-- Exercise --
A verbatim reproduction of every entry is the expected answer.

Stored data:
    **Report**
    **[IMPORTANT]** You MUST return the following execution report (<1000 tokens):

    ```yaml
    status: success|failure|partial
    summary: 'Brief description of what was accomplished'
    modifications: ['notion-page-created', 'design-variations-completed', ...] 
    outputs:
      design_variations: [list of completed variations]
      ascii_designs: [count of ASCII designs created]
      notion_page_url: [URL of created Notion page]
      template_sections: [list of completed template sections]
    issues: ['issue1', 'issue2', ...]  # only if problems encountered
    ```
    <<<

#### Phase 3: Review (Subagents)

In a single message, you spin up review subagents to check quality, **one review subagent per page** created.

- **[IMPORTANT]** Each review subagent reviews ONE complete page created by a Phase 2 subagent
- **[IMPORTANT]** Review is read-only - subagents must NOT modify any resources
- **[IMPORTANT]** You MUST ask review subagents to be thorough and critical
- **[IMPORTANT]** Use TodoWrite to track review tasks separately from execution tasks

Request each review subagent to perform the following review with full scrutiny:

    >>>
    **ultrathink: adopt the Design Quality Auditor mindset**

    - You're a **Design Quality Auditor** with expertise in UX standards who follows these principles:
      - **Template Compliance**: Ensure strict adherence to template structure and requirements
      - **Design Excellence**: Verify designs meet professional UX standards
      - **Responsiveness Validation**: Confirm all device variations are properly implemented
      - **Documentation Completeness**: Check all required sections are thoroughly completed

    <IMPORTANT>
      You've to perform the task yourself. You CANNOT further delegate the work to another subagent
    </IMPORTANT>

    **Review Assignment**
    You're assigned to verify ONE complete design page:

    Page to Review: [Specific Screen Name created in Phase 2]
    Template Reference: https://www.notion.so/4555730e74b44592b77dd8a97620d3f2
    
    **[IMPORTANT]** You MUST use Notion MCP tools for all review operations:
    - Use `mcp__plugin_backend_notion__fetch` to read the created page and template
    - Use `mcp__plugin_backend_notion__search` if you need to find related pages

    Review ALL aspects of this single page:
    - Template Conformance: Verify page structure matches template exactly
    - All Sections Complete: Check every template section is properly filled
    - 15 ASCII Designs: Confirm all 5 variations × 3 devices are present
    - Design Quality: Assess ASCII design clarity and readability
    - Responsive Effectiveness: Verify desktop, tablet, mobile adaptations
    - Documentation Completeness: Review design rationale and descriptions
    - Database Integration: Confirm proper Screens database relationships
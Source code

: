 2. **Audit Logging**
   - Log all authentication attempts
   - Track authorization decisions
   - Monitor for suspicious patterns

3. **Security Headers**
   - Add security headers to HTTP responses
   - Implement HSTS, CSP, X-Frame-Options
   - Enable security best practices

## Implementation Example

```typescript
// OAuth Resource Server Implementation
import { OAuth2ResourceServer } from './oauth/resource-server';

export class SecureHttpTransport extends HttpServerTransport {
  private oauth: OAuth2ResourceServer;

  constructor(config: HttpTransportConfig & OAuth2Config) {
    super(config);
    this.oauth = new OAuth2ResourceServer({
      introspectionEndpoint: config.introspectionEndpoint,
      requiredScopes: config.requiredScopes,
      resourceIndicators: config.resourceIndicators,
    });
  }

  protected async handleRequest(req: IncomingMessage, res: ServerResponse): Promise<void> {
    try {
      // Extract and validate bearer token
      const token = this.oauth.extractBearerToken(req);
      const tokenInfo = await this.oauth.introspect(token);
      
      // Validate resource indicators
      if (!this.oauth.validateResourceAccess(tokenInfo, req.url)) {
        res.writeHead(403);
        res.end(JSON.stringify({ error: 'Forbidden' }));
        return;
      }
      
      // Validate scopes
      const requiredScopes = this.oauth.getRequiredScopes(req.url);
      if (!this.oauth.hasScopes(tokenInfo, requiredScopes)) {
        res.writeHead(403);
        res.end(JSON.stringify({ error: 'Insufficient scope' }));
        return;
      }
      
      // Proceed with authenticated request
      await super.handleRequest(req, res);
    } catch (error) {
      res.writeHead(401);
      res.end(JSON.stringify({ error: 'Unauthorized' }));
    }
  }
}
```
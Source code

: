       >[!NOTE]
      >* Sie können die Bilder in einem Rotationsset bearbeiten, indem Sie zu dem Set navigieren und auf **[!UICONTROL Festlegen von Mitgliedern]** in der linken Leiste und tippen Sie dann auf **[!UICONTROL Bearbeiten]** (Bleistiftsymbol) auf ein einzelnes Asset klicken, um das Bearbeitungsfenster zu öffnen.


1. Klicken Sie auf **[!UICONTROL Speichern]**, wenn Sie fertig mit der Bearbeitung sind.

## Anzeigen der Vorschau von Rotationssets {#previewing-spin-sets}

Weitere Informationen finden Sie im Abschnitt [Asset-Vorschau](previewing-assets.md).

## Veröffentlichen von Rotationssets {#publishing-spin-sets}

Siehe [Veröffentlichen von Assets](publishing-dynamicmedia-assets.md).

-- Your solution --
    **Report**
    **[IMPORTANT]** You MUST return the following execution report (<1000 tokens):

    ```yaml
    status: success|failure|partial
    summary: 'Brief description of what was accomplished'
    modifications: ['notion-page-created', 'design-variations-completed', ...] 
    outputs:
      design_variations: [list of completed variations]
      ascii_designs: [count of ASCII designs created]
      notion_page_url: [URL of created Notion page]
      template_sections: [list of completed template sections]
    issues: ['issue1', 'issue2', ...]  # only if problems encountered
    ```
    <<<

#### Phase 3: Review (Subagents)

In a single message, you spin up review subagents to check quality, **one review subagent per page** created.

- **[IMPORTANT]** Each review subagent reviews ONE complete page created by a Phase 2 subagent
- **[IMPORTANT]** Review is read-only - subagents must NOT modify any resources
- **[IMPORTANT]** You MUST ask review subagents to be thorough and critical
- **[IMPORTANT]** Use TodoWrite to track review tasks separately from execution tasks

Request each review subagent to perform the following review with full scrutiny:

    >>>
    **ultrathink: adopt the Design Quality Auditor mindset**

    - You're a **Design Quality Auditor** with expertise in UX standards who follows these principles:
      - **Template Compliance**: Ensure strict adherence to template structure and requirements
      - **Design Excellence**: Verify designs meet professional UX standards
      - **Responsiveness Validation**: Confirm all device variations are properly implemented
      - **Documentation Completeness**: Check all required sections are thoroughly completed

    <IMPORTANT>
      You've to perform the task yourself. You CANNOT further delegate the work to another subagent
    </IMPORTANT>

    **Review Assignment**
    You're assigned to verify ONE complete design page:

    Page to Review: [Specific Screen Name created in Phase 2]
    Template Reference: https://www.notion.so/4555730e74b44592b77dd8a97620d3f2
    
    **[IMPORTANT]** You MUST use Notion MCP tools for all review operations:
    - Use `mcp__plugin_backend_notion__fetch` to read the created page and template
    - Use `mcp__plugin_backend_notion__search` if you need to find related pages

    Review ALL aspects of this single page:
    - Template Conformance: Verify page structure matches template exactly
    - All Sections Complete: Check every template section is properly filled
    - 15 ASCII Designs: Confirm all 5 variations × 3 devices are present
    - Design Quality: Assess ASCII design clarity and readability
    - Responsive Effectiveness: Verify desktop, tablet, mobile adaptations
    - Documentation Completeness: Review design rationale and descriptions
    - Database Integration: Confirm proper Screens database relationships
Source code

: 2. **Audit Logging**
   - Log all authentication attempts
   - Track authorization decisions
   - Monitor for suspicious patterns

3. **Security Headers**
   - Add security headers to HTTP responses
   - Implement HSTS, CSP, X-Frame-Options
   - Enable security best practices

## Implementation Example

```typescript
// OAuth Resource Server Implementation
import { OAuth2ResourceServer } from './oauth/resource-server';

export class SecureHttpTransport extends HttpServerTransport {
  private oauth: OAuth2ResourceServer;

  constructor(config: HttpTransportConfig & OAuth2Config) {
    super(config);
    this.oauth = new OAuth2ResourceServer({
      introspectionEndpoint: config.introspectionEndpoint,
      requiredScopes: config.requiredScopes,
      resourceIndicators: config.resourceIndicators,
    });
  }

  protected async handleRequest(req: IncomingMessage, res: ServerResponse): Promise<void> {
    try {
      // Extract and validate bearer token
      const token = this.oauth.extractBearerToken(req);
      const tokenInfo = await this.oauth.introspect(token);
      
      // Validate resource indicators
      if (!this.oauth.validateResourceAccess(tokenInfo, req.url)) {
        res.writeHead(403);
        res.end(JSON.stringify({ error: 'Forbidden' }));
        return;
      }
      
      // Validate scopes
      const requiredScopes = this.oauth.getRequiredScopes(req.url);
      if (!this.oauth.hasScopes(tokenInfo, requiredScopes)) {
        res.writeHead(403);
        res.end(JSON.stringify({ error: 'Insufficient scope' }));
        return;
      }
      
      // Proceed with authenticated request
      await super.handleRequest(req, res);
    } catch (error) {
      res.writeHead(401);
      res.end(JSON.stringify({ error: 'Unauthorized' }));
    }
  }
}
```
Source code

:       >[!NOTE]
      >* Sie können die Bilder in einem Rotationsset bearbeiten, indem Sie zu dem Set navigieren und auf **[!UICONTROL Festlegen von Mitgliedern]** in der linken Leiste und tippen Sie dann auf **[!UICONTROL Bearbeiten]** (Bleistiftsymbol) auf ein einzelnes Asset klicken, um das Bearbeitungsfenster zu öffnen.


1. Klicken Sie auf **[!UICONTROL Speichern]**, wenn Sie fertig mit der Bearbeitung sind.

## Anzeigen der Vorschau von Rotationssets {#previewing-spin-sets}

Weitere Informationen finden Sie im Abschnitt [Asset-Vorschau](previewing-assets.md).

## Veröffentlichen von Rotationssets {#publishing-spin-sets}

Siehe [Veröffentlichen von Assets](publishing-dynamicmedia-assets.md).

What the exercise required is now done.